| Supplied material |
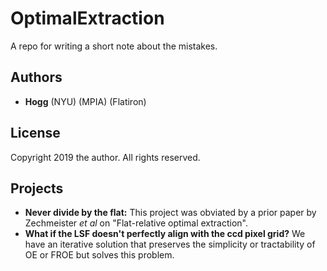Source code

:# OptimalExtraction
A repo for writing a short note about the mistakes.

## Authors
* **Hogg** (NYU) (MPIA) (Flatiron)

## License
Copyright 2019 the author. All rights reserved.

## Projects
- **Never divide by the flat:** This project was obviated by a prior paper by Zechmeister *et al* on "Flat-relative optimal extraction".
- **What if the LSF doesn't perfectly align with the ccd pixel grid?** We have an iterative solution that preserves the simplicity or tractability of OE or FROE but solves this problem.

| Aim of the task |
Line by line, return the listing above exactly, dropping every picture.

| Answer section |
Source code

:# OptimalExtraction
A repo for writing a short note about the mistakes.

## Authors
* **Hogg** (NYU) (MPIA) (Flatiron)

## License
Copyright 2019 the author. All rights reserved.

## Projects
- **Never divide by the flat:** This project was obviated by a prior paper by Zechmeister *et al* on "Flat-relative optimal extraction".
- **What if the LSF doesn't perfectly align with the ccd pixel grid?** We have an iterative solution that preserves the simplicity or tractability of OE or FROE but solves this problem.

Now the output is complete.